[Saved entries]
=====

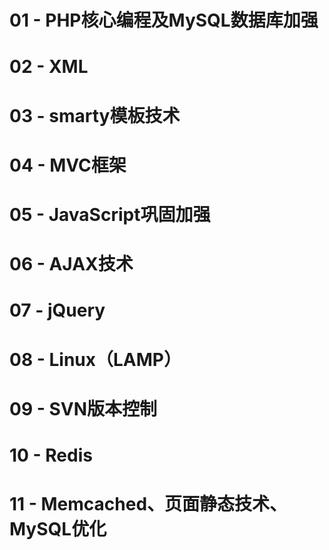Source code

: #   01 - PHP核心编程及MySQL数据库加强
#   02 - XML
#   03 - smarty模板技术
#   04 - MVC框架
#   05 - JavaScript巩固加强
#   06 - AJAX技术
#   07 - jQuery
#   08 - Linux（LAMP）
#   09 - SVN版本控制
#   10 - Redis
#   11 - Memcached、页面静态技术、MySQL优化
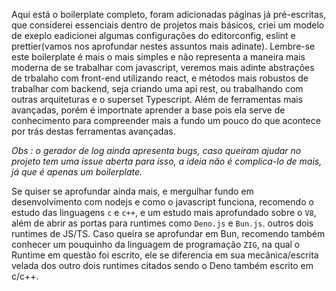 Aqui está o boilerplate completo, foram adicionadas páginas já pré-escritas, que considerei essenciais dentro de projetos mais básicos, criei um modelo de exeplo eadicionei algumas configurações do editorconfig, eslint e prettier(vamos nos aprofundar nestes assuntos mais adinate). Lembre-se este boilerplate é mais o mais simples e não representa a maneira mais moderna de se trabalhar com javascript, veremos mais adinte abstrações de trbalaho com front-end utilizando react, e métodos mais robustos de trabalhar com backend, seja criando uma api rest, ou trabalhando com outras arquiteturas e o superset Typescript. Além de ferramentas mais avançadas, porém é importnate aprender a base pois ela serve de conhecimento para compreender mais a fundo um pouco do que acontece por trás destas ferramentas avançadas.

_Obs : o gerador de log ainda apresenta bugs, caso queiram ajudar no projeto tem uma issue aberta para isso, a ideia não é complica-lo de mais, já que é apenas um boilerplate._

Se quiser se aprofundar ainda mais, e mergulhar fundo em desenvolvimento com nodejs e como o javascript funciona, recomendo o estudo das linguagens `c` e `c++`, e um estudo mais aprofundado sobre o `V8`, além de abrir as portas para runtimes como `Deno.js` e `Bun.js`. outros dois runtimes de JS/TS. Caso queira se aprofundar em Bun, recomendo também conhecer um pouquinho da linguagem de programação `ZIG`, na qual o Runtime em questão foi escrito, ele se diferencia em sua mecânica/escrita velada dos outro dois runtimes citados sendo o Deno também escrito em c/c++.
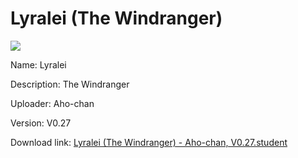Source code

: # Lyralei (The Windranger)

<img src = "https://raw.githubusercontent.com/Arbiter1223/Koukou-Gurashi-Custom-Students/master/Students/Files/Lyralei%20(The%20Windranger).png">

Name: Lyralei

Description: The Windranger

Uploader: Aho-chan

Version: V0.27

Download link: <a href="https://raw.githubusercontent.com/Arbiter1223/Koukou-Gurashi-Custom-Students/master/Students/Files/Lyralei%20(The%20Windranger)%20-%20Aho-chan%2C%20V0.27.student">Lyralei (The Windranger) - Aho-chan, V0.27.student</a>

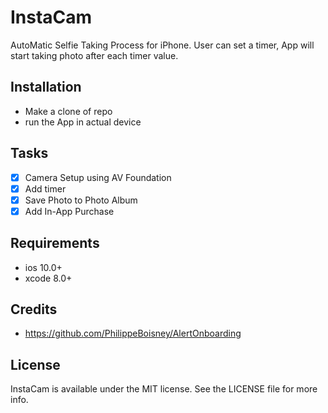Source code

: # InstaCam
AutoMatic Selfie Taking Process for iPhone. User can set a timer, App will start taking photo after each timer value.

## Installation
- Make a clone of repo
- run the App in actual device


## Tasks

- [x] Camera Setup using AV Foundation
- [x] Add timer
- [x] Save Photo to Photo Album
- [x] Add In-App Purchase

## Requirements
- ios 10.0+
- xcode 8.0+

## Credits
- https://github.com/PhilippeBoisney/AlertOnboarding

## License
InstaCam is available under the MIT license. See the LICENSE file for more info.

=====

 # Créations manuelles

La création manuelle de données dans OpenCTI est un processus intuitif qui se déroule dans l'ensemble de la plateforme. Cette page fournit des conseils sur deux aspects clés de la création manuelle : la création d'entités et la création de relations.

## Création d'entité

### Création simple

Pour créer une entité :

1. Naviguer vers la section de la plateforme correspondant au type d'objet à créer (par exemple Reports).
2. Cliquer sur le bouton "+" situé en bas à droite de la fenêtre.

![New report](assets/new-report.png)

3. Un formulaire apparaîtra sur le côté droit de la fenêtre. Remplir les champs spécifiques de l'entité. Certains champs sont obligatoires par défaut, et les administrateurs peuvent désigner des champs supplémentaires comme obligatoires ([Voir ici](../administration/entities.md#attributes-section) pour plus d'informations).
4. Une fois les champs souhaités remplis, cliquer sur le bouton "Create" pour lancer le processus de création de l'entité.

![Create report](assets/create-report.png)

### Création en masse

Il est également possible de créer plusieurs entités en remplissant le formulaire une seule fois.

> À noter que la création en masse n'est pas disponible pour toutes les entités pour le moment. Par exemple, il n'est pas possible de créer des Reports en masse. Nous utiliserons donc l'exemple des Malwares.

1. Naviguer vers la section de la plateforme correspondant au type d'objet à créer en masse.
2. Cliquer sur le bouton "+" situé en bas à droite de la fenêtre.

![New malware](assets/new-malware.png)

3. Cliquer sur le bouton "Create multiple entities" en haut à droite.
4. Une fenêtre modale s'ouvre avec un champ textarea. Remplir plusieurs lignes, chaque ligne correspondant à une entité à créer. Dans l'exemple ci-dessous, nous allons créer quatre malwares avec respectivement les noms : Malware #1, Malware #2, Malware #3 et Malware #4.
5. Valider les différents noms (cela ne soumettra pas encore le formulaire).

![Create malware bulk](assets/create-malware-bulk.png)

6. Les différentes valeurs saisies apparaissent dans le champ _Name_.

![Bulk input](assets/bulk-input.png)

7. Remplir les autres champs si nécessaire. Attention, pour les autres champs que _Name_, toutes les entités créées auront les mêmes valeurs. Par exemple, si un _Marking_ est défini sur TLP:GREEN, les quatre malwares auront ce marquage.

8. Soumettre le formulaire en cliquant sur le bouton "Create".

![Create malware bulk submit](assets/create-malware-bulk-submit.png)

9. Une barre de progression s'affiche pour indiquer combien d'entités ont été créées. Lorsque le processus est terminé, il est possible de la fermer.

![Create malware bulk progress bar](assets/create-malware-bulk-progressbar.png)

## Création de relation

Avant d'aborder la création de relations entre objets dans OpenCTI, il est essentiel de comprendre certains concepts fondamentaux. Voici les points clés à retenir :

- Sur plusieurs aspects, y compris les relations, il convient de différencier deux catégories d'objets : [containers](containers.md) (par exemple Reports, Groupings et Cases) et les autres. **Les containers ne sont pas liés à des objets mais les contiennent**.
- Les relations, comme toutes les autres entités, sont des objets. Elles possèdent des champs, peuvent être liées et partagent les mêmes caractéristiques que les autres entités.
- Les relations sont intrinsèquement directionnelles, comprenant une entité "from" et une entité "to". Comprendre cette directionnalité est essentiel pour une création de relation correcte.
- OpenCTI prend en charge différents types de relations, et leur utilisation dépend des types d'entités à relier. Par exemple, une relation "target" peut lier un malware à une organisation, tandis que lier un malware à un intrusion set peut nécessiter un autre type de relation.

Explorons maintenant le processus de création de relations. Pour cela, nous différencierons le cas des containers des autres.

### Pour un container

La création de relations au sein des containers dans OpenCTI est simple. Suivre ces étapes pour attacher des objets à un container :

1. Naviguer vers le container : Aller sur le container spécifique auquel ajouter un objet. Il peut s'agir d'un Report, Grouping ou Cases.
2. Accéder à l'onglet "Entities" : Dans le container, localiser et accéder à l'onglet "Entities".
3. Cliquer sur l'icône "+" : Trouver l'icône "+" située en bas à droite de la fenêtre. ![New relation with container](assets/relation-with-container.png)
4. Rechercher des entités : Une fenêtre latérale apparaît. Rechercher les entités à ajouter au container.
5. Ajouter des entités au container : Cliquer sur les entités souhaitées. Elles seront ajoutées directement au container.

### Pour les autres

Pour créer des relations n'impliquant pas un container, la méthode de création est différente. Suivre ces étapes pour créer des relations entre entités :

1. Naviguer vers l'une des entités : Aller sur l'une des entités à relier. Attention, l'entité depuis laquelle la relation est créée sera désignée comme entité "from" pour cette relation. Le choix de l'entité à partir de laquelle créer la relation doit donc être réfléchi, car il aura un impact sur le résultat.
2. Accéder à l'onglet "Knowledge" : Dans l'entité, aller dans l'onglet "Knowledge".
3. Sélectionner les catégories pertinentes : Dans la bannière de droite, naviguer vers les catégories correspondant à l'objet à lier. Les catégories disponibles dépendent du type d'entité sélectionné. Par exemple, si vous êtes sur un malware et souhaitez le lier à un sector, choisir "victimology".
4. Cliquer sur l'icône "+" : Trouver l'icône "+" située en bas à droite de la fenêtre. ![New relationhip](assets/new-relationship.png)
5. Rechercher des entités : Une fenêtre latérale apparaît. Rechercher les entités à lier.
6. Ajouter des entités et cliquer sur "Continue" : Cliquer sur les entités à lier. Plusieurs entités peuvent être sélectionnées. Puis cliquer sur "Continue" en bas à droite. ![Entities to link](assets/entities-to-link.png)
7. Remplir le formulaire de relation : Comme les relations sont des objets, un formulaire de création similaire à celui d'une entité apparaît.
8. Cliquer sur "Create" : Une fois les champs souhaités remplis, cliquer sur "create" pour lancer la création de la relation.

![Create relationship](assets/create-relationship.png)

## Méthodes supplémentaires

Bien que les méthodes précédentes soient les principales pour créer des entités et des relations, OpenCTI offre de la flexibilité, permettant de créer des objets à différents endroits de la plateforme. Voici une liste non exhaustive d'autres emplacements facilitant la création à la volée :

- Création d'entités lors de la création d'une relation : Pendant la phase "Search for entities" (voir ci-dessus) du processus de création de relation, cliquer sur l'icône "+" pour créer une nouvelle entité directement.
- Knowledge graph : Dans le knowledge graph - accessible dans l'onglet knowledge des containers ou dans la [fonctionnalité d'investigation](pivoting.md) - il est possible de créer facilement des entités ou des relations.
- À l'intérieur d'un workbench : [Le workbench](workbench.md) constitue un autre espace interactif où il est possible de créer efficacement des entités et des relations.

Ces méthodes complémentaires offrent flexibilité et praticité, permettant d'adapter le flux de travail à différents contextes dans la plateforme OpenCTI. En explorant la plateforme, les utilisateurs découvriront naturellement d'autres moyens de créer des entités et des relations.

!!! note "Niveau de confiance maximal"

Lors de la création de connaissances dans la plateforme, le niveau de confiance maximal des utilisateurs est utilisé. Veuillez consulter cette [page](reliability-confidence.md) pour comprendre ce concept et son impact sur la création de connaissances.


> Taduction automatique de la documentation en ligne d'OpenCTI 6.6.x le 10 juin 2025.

=====

Task requirements = Set down, unchanged, only those lines above that fall between the line with "Explorons maintenant le" and the line with "La création de relations au", the two end lines included.

Finished task =
Explorons maintenant le processus de création de relations. Pour cela, nous différencierons le cas des containers des autres.

### Pour un container

La création de relations au sein des containers dans OpenCTI est simple. Suivre ces étapes pour attacher des objets à un container :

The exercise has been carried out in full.